The final IRS 403(b) regulations introduced a number of new requirements for plan sponsors, the most significant of which clearly designates the plan sponsor as ultimately accountable for the plan's proper administration. To effectively administrate their organization's retirement plan, sponsors need to gather information from their plan's providers and examine and implement procedures for routinely acquiring plan information.

Information sharing requires retirement plan service providers to provide the necessary historical participant information, specifically regarding transactions, loans and hardship distributions, to the plan sponsor (or, in some instances, a third-party designated by the plan sponsor) to ensure compliance with IRS regulations pertaining to the administration of the plan.

It is perhaps the most significant aspect of the new regulations, since access to comprehensive participant data is the only way sponsors can ensure proper administrative oversight for their plans.
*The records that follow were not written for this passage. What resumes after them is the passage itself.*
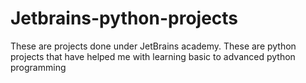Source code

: # Jetbrains-python-projects
These are projects done under JetBrains academy.
These are python projects that have helped me with learning basic to advanced python programming
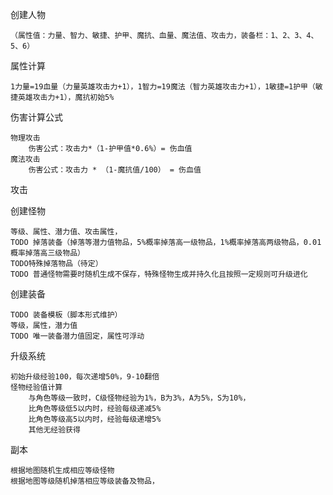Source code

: 
创建人物

    （属性值：力量、智力、敏捷、护甲、魔抗、血量、魔法值、攻击力，装备栏：1、2、3、4、5、6）
属性计算

    1力量=19血量（力量英雄攻击力+1），1智力=19魔法（智力英雄攻击力+1），1敏捷=1护甲（敏捷英雄攻击力+1），魔抗初始5%
伤害计算公式

    物理攻击
        伤害公式：攻击力*（1-护甲值*0.6%）= 伤血值
    魔法攻击
        伤害公式：攻击力 * （1-魔抗值/100） = 伤血值
攻击
    
创建怪物

    等级、属性、潜力值、攻击属性，
    TODO 掉落装备（掉落等潜力值物品，5%概率掉落高一级物品，1%概率掉落高两级物品，0.01概率掉落高三级物品）
    TODO特殊掉落物品（待定）
    TODO 普通怪物需要时随机生成不保存，特殊怪物生成并持久化且按照一定规则可升级进化
    
创建装备

    TODO 装备模板（脚本形式维护）
    等级，属性，潜力值
    TODO 唯一装备潜力值固定，属性可浮动
    
    
升级系统
    
    初始升级经验100，每次递增50%，9-10翻倍
    怪物经验值计算
        与角色等级一致时，C级怪物经验为1%，B为3%，A为5%，S为10%，
        比角色等级低5以内时，经验每级递减5%
        比角色等级高5以内时，经验每级递增5%
        其他无经验获得

副本
    
    根据地图随机生成相应等级怪物
    根据地图等级随机掉落相应等级装备及物品，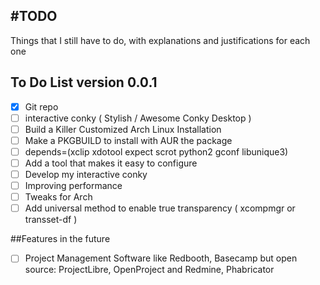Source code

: #TODO
----

Things that I still have to do, with explanations and justifications for each one

## To Do List version 0.0.1

- [x] Git repo
- [ ] interactive conky ( Stylish / Awesome Conky Desktop )
- [ ] Build a Killer Customized Arch Linux Installation
- [ ] Make a PKGBUILD to install with AUR the package
- [ ] depends=(xclip xdotool expect scrot python2 gconf libunique3)
- [ ] Add a tool that makes it easy to configure
- [ ] Develop my interactive conky
- [ ] Improving performance
- [ ] Tweaks for Arch
- [ ] Add universal method to enable true transparency ( xcompmgr or transset-df )

##Features in the future

- [ ] Project Management Software like Redbooth, Basecamp but open source: ProjectLibre, OpenProject and Redmine, Phabricator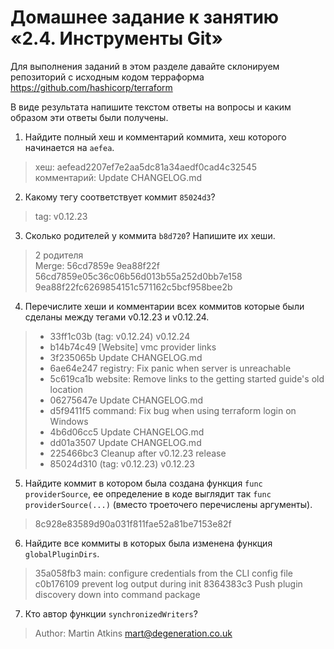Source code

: # Домашнее задание к занятию «2.4. Инструменты Git»

Для выполнения заданий в этом разделе давайте склонируем репозиторий с исходным кодом 
терраформа https://github.com/hashicorp/terraform 

В виде результата напишите текстом ответы на вопросы и каким образом эти ответы были получены. 

1. Найдите полный хеш и комментарий коммита, хеш которого начинается на `aefea`.  
> хеш: aefead2207ef7e2aa5dc81a34aedf0cad4c32545  
> комментарий: Update CHANGELOG.md
2. Какому тегу соответствует коммит `85024d3`?
> tag: v0.12.23
3. Сколько родителей у коммита `b8d720`? Напишите их хеши.
> 2 родителя  
> Merge: 56cd7859e 9ea88f22f  
> 56cd7859e05c36c06b56d013b55a252d0bb7e158  
> 9ea88f22fc6269854151c571162c5bcf958bee2b
4. Перечислите хеши и комментарии всех коммитов которые были сделаны между тегами  v0.12.23 и v0.12.24.
> * 33ff1c03b (tag: v0.12.24) v0.12.24
> * b14b74c49 [Website] vmc provider links
> * 3f235065b Update CHANGELOG.md
> * 6ae64e247 registry: Fix panic when server is unreachable
> * 5c619ca1b website: Remove links to the getting started guide's old location
> * 06275647e Update CHANGELOG.md
> * d5f9411f5 command: Fix bug when using terraform login on Windows
> * 4b6d06cc5 Update CHANGELOG.md
> * dd01a3507 Update CHANGELOG.md
> * 225466bc3 Cleanup after v0.12.23 release
> * 85024d310 (tag: v0.12.23) v0.12.23
5. Найдите коммит в котором была создана функция `func providerSource`, ее определение в коде выглядит 
так `func providerSource(...)` (вместо троеточего перечислены аргументы).
> 8c928e83589d90a031f811fae52a81be7153e82f
6. Найдите все коммиты в которых была изменена функция `globalPluginDirs`.
> 35a058fb3 main: configure credentials from the CLI config file
> c0b176109 prevent log output during init
> 8364383c3 Push plugin discovery down into command package
7. Кто автор функции `synchronizedWriters`?
> Author: Martin Atkins <mart@degeneration.co.uk>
Historically, the 403(b) market can be characterized as a collection of individual annuity contracts issued by multiple providers. The plan sponsor acted as a conduit for payroll, feeding data to the providers; the typical 403(b) plan administration model was a decentralized process with each provider servicing their own participants, including overseeing transactions, loans, investment lineups and hardship requests.
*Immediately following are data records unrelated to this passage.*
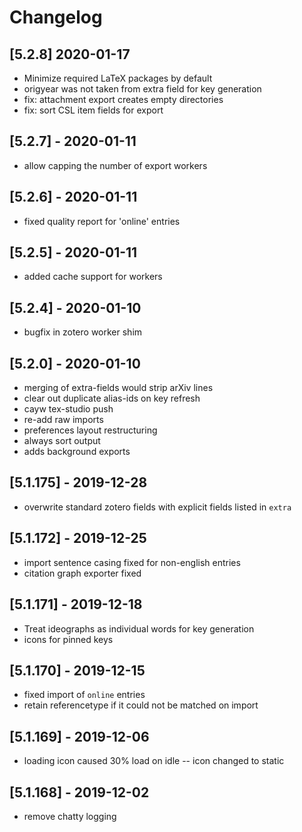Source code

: # Changelog

## [5.2.8] 2020-01-17

 - Minimize required LaTeX packages by default
 - origyear was not taken from extra field for key generation
 - fix: attachment export creates empty directories
 - fix: sort CSL item fields for export

## [5.2.7] - 2020-01-11
 - allow capping the number of export workers

## [5.2.6] - 2020-01-11
 - fixed quality report for 'online' entries

## [5.2.5] - 2020-01-11
 - added cache support for workers

## [5.2.4] - 2020-01-10
 - bugfix in zotero worker shim

## [5.2.0] - 2020-01-10
 - merging of extra-fields would strip arXiv lines
 - clear out duplicate alias-ids on key refresh
 - cayw tex-studio push
 - re-add raw imports
 - preferences layout restructuring
 - always sort output
 - adds background exports

## [5.1.175] - 2019-12-28
 - overwrite standard zotero fields with explicit fields listed in `extra`

## [5.1.172] - 2019-12-25
 - import sentence casing fixed for non-english entries
 - citation graph exporter fixed

## [5.1.171] - 2019-12-18
 - Treat ideographs as individual words for key generation
 - icons for pinned keys

## [5.1.170] - 2019-12-15
 - fixed import of `online` entries
 - retain referencetype if it could not be matched on import

## [5.1.169] - 2019-12-06
 - loading icon caused 30% load on idle -- icon changed to static

## [5.1.168] - 2019-12-02
 - remove chatty logging
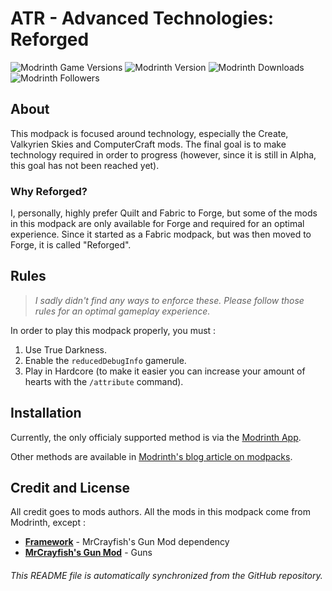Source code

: # ATR - Advanced Technologies: Reforged

![Modrinth Game Versions](https://img.shields.io/modrinth/game-versions/advanced-technologies-reforged?style=for-the-badge&logo=modrinth&color=%231bd96a) ![Modrinth Version](https://img.shields.io/modrinth/v/advanced-technologies-reforged?style=for-the-badge&logo=modrinth&color=%231bd96a) ![Modrinth Downloads](https://img.shields.io/modrinth/dt/advanced-technologies-reforged?style=for-the-badge&logo=modrinth&color=%231bd96a) ![Modrinth Followers](https://img.shields.io/modrinth/followers/advanced-technologies-reforged?style=for-the-badge&logo=modrinth&color=%231bd96a)

## About

This modpack is focused around technology, especially the Create, Valkyrien Skies and ComputerCraft mods. The final goal is to make technology required in order to progress (however, since it is still in Alpha, this goal has not been reached yet).

### Why Reforged?

I, personally, highly prefer Quilt and Fabric to Forge, but some of the mods in this modpack are only available for Forge and required for an optimal experience. Since it started as a Fabric modpack, but was then moved to Forge, it is called "Reforged".

## Rules

> *I sadly didn't find any ways to enforce these. Please follow those rules for an optimal gameplay experience.*

In order to play this modpack properly, you must :

1. Use True Darkness.
2. Enable the `reducedDebugInfo` gamerule.
3. Play in Hardcore (to make it easier you can increase your amount of hearts with the `/attribute` command).

## Installation

Currently, the only officialy supported method is via the [Modrinth App](https://modrinth.com/app).

Other methods are available in [Modrinth's blog article on modpacks](https://support.modrinth.com/en/articles/8802250-modpacks-on-modrinth).

## Credit and License

All credit goes to mods authors. All the mods in this modpack come from Modrinth, except :

- **[Framework](https://mrcrayfish.com/mods/framework)** - MrCrayfish's Gun Mod dependency
- **[MrCrayfish's Gun Mod](https://mrcrayfish.com/mods/cgm)** - Guns

###### This README file is automatically synchronized from the GitHub repository.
Since plan sponsors had little, if any, direct oversight or responsibility, the risk of noncompliance was considerable. Participants were responsible for keeping track of their own maximum deferral limits as well as loan and hardship restrictions. Whether they were investing with multiple providers or a single provider, the plan's sponsor generally did not aggregate contribution amounts. Therefore, it was quite easy for limits to be exceeded, either intentionally or unknowingly.
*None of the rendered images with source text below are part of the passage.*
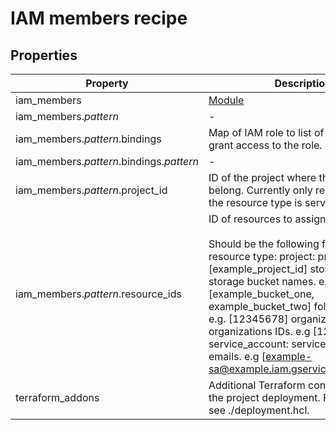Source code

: # IAM members recipe

<!-- These files are auto generated -->

## Properties

| Property | Description | Type | Required | Default | Pattern |
| -------- | ----------- | ---- | -------- | ------- | ------- |
| iam_members | [Module](https://github.com/terraform-google-modules/terraform-google-iam) | object | false | - | - |
| iam_members.*pattern* | - | array(object) | false | - | ^storage_bucket\|project\|organization\|folder\|service_account$ |
| iam_members.*pattern*.bindings | Map of IAM role to list of members to grant access to the role. | object | false | - | - |
| iam_members.*pattern*.bindings.*pattern* | - | array(string) | false | - | .+ |
| iam_members.*pattern*.project_id | ID of the project where the resources belong. Currently only required when the resource type is service account. | string | false | - | - |
| iam_members.*pattern*.resource_ids | ID of resources to assign the bindings.<br><br>Should be the following for each resource type: project: project IDs. e.g. [example_project_id] storage_bucket: storage bucket names. e.g. [example_bucket_one, example_bucket_two] folder: folder IDs. e.g. [12345678] organization: organizations IDs. e.g [12345678] service_account: service account emails. e.g [example-sa@example.iam.gserviceaccount.com] | array(string) | false | - | - |
| terraform_addons | Additional Terraform configuration for the project deployment. For schema see ./deployment.hcl. | - | false | - | - |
In anticipation of the final regulations, 403(b) plan sponsors began to take action. Some opted to make their lives easier by significantly reducing the number of providers in their plans, sometimes reviewing not only a provider's ability to offer the necessary information for plan compliance, but also their investment offerings, fees and services. Others took matters a step further, consolidating with a single provider or moving to a third-party administrator that could offer open investment architecture as well as other plan services.

 

Challenges prompt changes

Information sharing has been a critical driver for plan decisions as sponsors look to meet their administrative plan responsibilities. Information sharing essentially involves a simple set of administrative functions and data collection. However, the manner in which information is captured and made available can vary widely among providers in a multivendor environment.

Many sponsors have found themselves at the mercy of providers and the quality of information they provide. This has led to considerable work for sponsors to create their own databases, hire a TPA, use the aggregation services offered by one of their providers or purchase customized applications to accommodate various file formats, forms and delivery timetables.

Despite the challenges, the new regulations have prompted many plan sponsors to take what may be a much-needed look at their plans, taking an active role to formalize fiduciary practices, create or revise investment policy statements and restate their plan documents.

Since the release of the final regulations, many sponsors have realized their overall fiduciary responsibilities would be easier to manage by implementing certain administrative procedures. Chief among these has been improved scrutiny of the plan's administrative expenses. Many plan sponsors have turned to their retirement plan adviser and those providers who understand the need for fee disclosure and revenue transparency to improve oversight and administrative management.

 

The road to the future

Even if a sponsor has eliminated some providers from the plan, that may constitute only the start for formalizing and organizing their information sharing requirements. If participants have maintained accounts with those former providers, sponsors still have the responsibility to gather participant data. Privacy laws and general concerns about identity theft make it even more critical for information to be stored and shared in a consistent and secure manner. Requiring a standardized approach from all providers with whom a sponsor is doing business is a necessity.

A 403(b) plan that offers multiple providers must have an efficient way to gather participant data and ensure participants do not violate any of the restrictions placed on their activities. Some of the most critical areas of concern are enforcement of limits on plan contributions, loans and hardship withdrawals.

As noted earlier, in the past, participants were able to apply for loans and withdrawals with impunity from multiple providers. Although this remains a legal issue for the participant, the plan sponsor is now also responsible for these types of compliance breaches.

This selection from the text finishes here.